Sunday, March 20, 2011

Death in the Afternoon

     On Friday I boasted that I hadn't had a cold in a year.  Today, I feel a cold invading and taking over my body.  Almost as if the Gods on Mt. Olympus felt the need to illustrate the sin of hubris to me personally.  I'm sorry!
     Before I succumb to viral domination, I must relate to the issues of the week.   First, it is amazing how we have had an earthquake, a tsunami and now we are bombing a new country, and still I can't see that this has affected day to day life in the US in any way, except reviving my worry about being prepared for catashtrophe.  I think I have convinced myself and Robert that we should store some water and food, out in the shed, where we could get it if our house fell down and didn't miraculously kill us in the process.  Why is it so hard to plan for something that only might happen?  We don't want to face a probability of disaster.  The same tendency in us doesn't want to accept global warming.  I will get my plastic storage container and start filling it with food we can use up camping, when the apocalypse doesn't come after all.
     Today I cut down an old rose bush and pried the roots out of the ground, breaking the handle off of one old shovel in the process.  The flowers were not especially pretty ones, their stalks extremely thorny, catching our arms as we reach to turn on the nearby faucet, and I have a much better plan to start a kiwi vine in the sunny spot, but I still felt like a murderer, ripping out the bush that I am sure had been there for at least twenty years.
     Meanwhile, my neighbor Barb and I compared sightings of the rat that lives among us.  She saw it in the bird feeder and I saw it dart under our front steps.   We both revile the thing but are too soft hearted to actually hunt it.  I promise to put out a trap I bought a year ago,  but shudder at being responsible for its death.
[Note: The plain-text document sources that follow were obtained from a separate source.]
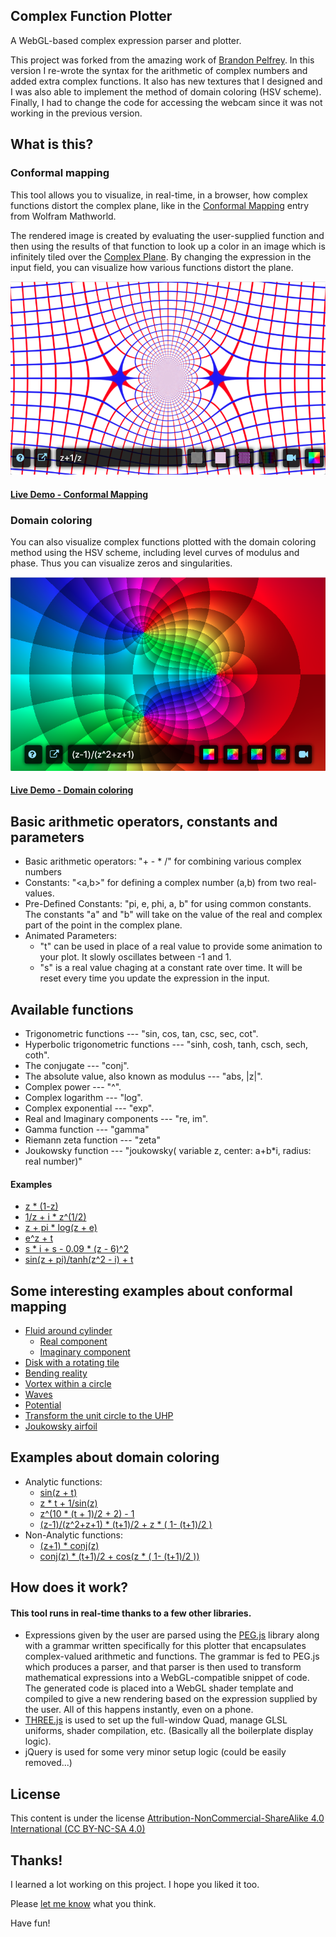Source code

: ## Complex Function Plotter 

A WebGL-based complex expression parser and plotter. 

This project was forked from the amazing work of [Brandon Pelfrey](https://github.com/brandonpelfrey/complex-function-plot). In this version I re-wrote the syntax for the arithmetic of complex numbers and added extra complex functions. It also has new textures that I designed and I was also able to implement the method of domain coloring (HSV scheme). Finally, I had to change the code for accessing the webcam since it was not working in the previous version.

## What is this?

### Conformal mapping

This tool allows you to visualize, in real-time, in a browser, how complex functions distort the complex plane, like in the [Conformal Mapping](http://mathworld.wolfram.com/ConformalMapping.html) entry from Wolfram Mathworld. 

The rendered image is created by evaluating the user-supplied function and then using the results of that function to look up a color in an image which is infinitely tiled over the [Complex Plane](http://mathworld.wolfram.com/ComplexPlane.html). By changing the expression in the input field, you can visualize how various functions distort the plane.

![Plotter Screenshot](https://github.com/jcponce/complex/blob/gh-pages/function-plotter/conformal.png)

#### [Live Demo - Conformal Mapping](http://jcponce.github.io/complex/function-plotter/)

### Domain coloring

You can also visualize complex functions plotted with the domain coloring method using the HSV scheme, including level curves of modulus and phase. Thus you can visualize zeros and singularities.

![Plotter Screenshot](https://github.com/jcponce/complex/blob/gh-pages/function-plotter/hsv.png)

#### [Live Demo - Domain coloring](http://jcponce.github.io/complex/function-plotter/hsv.htm)

## Basic arithmetic operators, constants and parameters

* Basic arithmetic operators: "+  -  *  /" for combining various complex numbers
* Constants: "<a,b>" for defining a complex number (a,b) from two real-values.
* Pre-Defined Constants: "pi, e, phi, a, b" for using common constants. The constants "a" and "b" will take on the value of the real and complex part of the point in the complex plane.
* Animated Parameters: 
  * "t" can be used in place of a real value to provide some animation to your plot. It slowly oscillates between -1 and 1.
  * "s" is a real value chaging at a constant rate over time. It will be reset every time you update the expression in the input.

## Available functions

* Trigonometric functions --- "sin, cos, tan, csc, sec, cot".
* Hyperbolic trigonometric functions --- "sinh, cosh, tanh, csch, sech, coth".
* The conjugate --- "conj".
* The absolute value, also known as modulus --- "abs, |z|".
* Complex power --- "^".
* Complex logarithm --- "log".
* Complex exponential --- "exp".
* Real and Imaginary components --- "re, im".
* Gamma function --- "gamma"
* Riemann zeta function --- "zeta"
* Joukowsky function --- "joukowsky( variable z, center: a+b*i, radius: real number)"

#### Examples

* [z * (1-z)](https://jcponce.github.io/complex/function-plotter/index.htm?expression=eiAqICgxLXop)
* [1/z + i * z^(1/2)](https://jcponce.github.io/complex/function-plotter/index.htm?expression=MS96ICsgaSAqIHpeKDEvMik=)
* [z + pi * log(z + e)](https://jcponce.github.io/complex/function-plotter/index.htm?expression=eiArIHBpICogbG9nKHogKyBlKQ==)
* [e^z + t](https://jcponce.github.io/complex/function-plotter/index.htm?expression=ZV56ICsgdA==)
* [s * i + s - 0.09 * (z - 6)^2](https://jcponce.github.io/complex/function-plotter/index.htm?expression=cyAqIGkgKyBzIC0gMC4wOSAqICh6IC0gNileMg==)
* [sin(z + pi)/tanh(z^2 - i) + t](https://jcponce.github.io/complex/function-plotter/hsv.htm?expression=c2luKHogKyBwaSkvdGFuaCh6XjIgLSBpKSArIHQ=)

## Some interesting examples about conformal mapping

* [Fluid around cylinder](https://jcponce.github.io/complex/function-plotter/?expression=eiAqICgxIC0gKHQrMSkvMikgKyAodCsxKS8yICogKHorMS96KQ==)
  * [Real component](https://jcponce.github.io/complex/function-plotter/?expression=cmUoKHorMS96KSApKiAodCsxKS8yICsgcmUoeikgKiAoMSAtICh0KzEpLzIp)
  * [Imaginary component](https://jcponce.github.io/complex/function-plotter/?expression=aW0oKHorMS96KSApKiAodCsxKS8yICsgaW0oeikgKiAoMSAtICh0KzEpLzIp)
* [Disk with a rotating tile](https://jcponce.github.io/complex/function-plotter/?expression=KHogKiAwLjk5ICsgMC4wMSAqICgoMSAtIHpeKDE4KSkgKiB6XjIpICkgKiAoMSArIGkgKiB0KQ==)
* [Bending reality](https://jcponce.github.io/complex/function-plotter/?expression=ZV4oaSAqIDAuNSAqICh6IC0gMyppKSArIGxvZyh6IC0gMyppKSkgKiAodCsxKS8yICsgeiAqICgxIC0gKHQrMSkvMik=)
* [Vortex within a circle](https://jcponce.github.io/complex/function-plotter/?expression=KHogKiAzKS8yICogZV4odCAqIHBpICogaSAqIGVeKCAtMSAqIGFicyggKHoqMykvMiApXjIgKSk=)
* [Waves](https://jcponce.github.io/complex/function-plotter/?expression=ZV4oaSAqICgxLjUgKiByKV41KSArIHQ=)
* [Potential](https://jcponce.github.io/complex/function-plotter/?expression=KGxvZygoei0xKS8oeisxKSkpICogKHQrMSkvMiArIHogKiAoMSAtICh0KzEpLzIp)
* [Transform the unit circle to the UHP](https://jcponce.github.io/complex/function-plotter/?expression=dHJhbnNmb3JtKHosICh6LWkpLyh6K2kpLCB0KSAqIGRpc2sodHJhbnNmb3JtKHosICh6LWkpLyh6K2kpLCB0KSk=)
* [Joukowsky airfoil](https://jcponce.github.io/complex/function-plotter/?expression=am91a293c2t5KHosIC0wLjE3KzAuMjMqaSwgMS4xNyk=)

## Examples about domain coloring

* Analytic functions:
  * [sin(z + t)](https://jcponce.github.io/complex/function-plotter/hsv.htm?expression=c2luKHogKyB0KQ==)
  * [z * t + 1/sin(z)](https://jcponce.github.io/complex/function-plotter/hsv.htm?expression=eiAqIHQgKyAxL3Npbih6KQ==)
  * [z^(10 * (t + 1)/2 + 2) - 1](https://jcponce.github.io/complex/function-plotter/hsv.htm?expression=el4oMTAgKiAodCArIDEpLzIgKyAyKSAtIDE=)
  * [(z-1)/(z^2+z+1) * (t+1)/2 + z * ( 1- (t+1)/2 )](https://jcponce.github.io/complex/function-plotter/hsv.htm?expression=KHotMSkvKHpeMit6KzEpICogKHQrMSkvMiArIHogKiAoIDEtICh0KzEpLzIgKQ==)
* Non-Analytic functions:
  * [(z+1) * conj(z)](https://jcponce.github.io/complex/function-plotter/hsv.htm?expression=KHorMSkgKiBjb25qKHop)
  * [conj(z) * (t+1)/2 + cos(z * ( 1- (t+1)/2 ))](https://jcponce.github.io/complex/function-plotter/hsv.htm?expression=Y29uaih6KSAqICh0KzEpLzIgKyBjb3MoeiAqICggMS0gKHQrMSkvMiApKQ==)


## How does it work?
#### This tool runs in real-time thanks to a few other libraries.

* Expressions given by the user are parsed using the [PEG.js](https://pegjs.org/) library along with a grammar written specifically for this plotter that encapsulates complex-valued arithmetic and functions. The grammar is fed to PEG.js which produces a parser, and that parser is then used to transform mathematical expressions into a WebGL-compatible snippet of code. The generated code is placed into a WebGL shader template and compiled to give a new rendering based on the expression supplied by the user. All of this happens instantly, even on a phone.
* [THREE.js](https://threejs.org/) is used to set up the full-window Quad, manage GLSL uniforms, shader compilation, etc. (Basically all the boilerplate display logic).
* jQuery is used for some very minor setup logic (could be easily removed...)

## License

This content is under the license [Attribution-NonCommercial-ShareAlike 4.0 International (CC BY-NC-SA 4.0)](https://creativecommons.org/licenses/by-nc-sa/4.0/)

## Thanks!
I learned a lot working on this project. I hope you liked it too. 

Please [let me know](https://twitter.com/PonceCampuzano) what you think.

Have fun!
We are programmed to treasure life of all kinds, even as we also know we must kill to live. Modern humans have been responsible for so much death, for so many less important reasons than to eat, that where to draw the line has become hard to see.  Does a rat have a right to its life, just like an old rosebush?
   
Our trip to Hawaii is receding into the past, but I will keep it alive with a few more pictures.
 
 The Stand-up Paddleboards we took a lesson on
 An old church on the quiet side of Maui
 A woodcarver in Lahaina
 A gravestone
Volcanic beach cobbles




     
 

Sunday, March 13, 2011

This Side of Paradise

I went to Maui for a week and came back with a tan wrestled from an excess of rain.  The island is shaped in a figure eight, with two volcanic breasts spanned by a plain of sugar cane.  In olden days the sugar would have been taro and fish ponds, and before that, probably a wetland filled with invertebrates and minnows.
Because the Japan earthquake and tsunami came only two days after we left, it reinforced how vulnerable islands are.  When we were there the peaks snared rain clouds like a comb grabs tangles and every afternoon the wind picked up and blew the heads of palm trees like they were speeding down a freeway in a convertible.  There is just so much water sloshing around these chunks of rock, that they have no defense against the mighty ocean.
The job of tourists is to tour and we did too much of that, inscribing the letter eight with our tires and then up to the crater which rewarded us with only torrents of rain, and one little native red honeycreeper, the i’iwi, that we dared to look for in the downpour.  Even though the resorts were perfectly manicured around lovely beaches, we could not resist the lure of the one lane roads that led to a glimpse of Hawaii, before landscapers carved away the excess vegetation.  Like all places that humans have had their way with, the proof of true wilderness is slight and we traded a view of condos for pasture land and cows.  But at least the hills tumbled down to the sea without the line of concrete blocks sheltering pairs of vacationers each sitting on their lanais enjoying fruity drinks.  And yes, we were those people also.
The best thing about Hawaii is simply the warmth of the heavy air.  Since we evolved in the hot regions of the world, I think some part of our cells craves the heat and longs to throw off the drapings of cloth we normally shield ourselves with.  Uncovering arms and legs, is perhaps the most lasting pleasure of those used to a harder climate.  Just taking off the shoes for bare feet is a revelation, sending me back to childhood in Vermont, where we went barefoot much of the summer, and the washing of the feet before bed was the last act before slipping into bed.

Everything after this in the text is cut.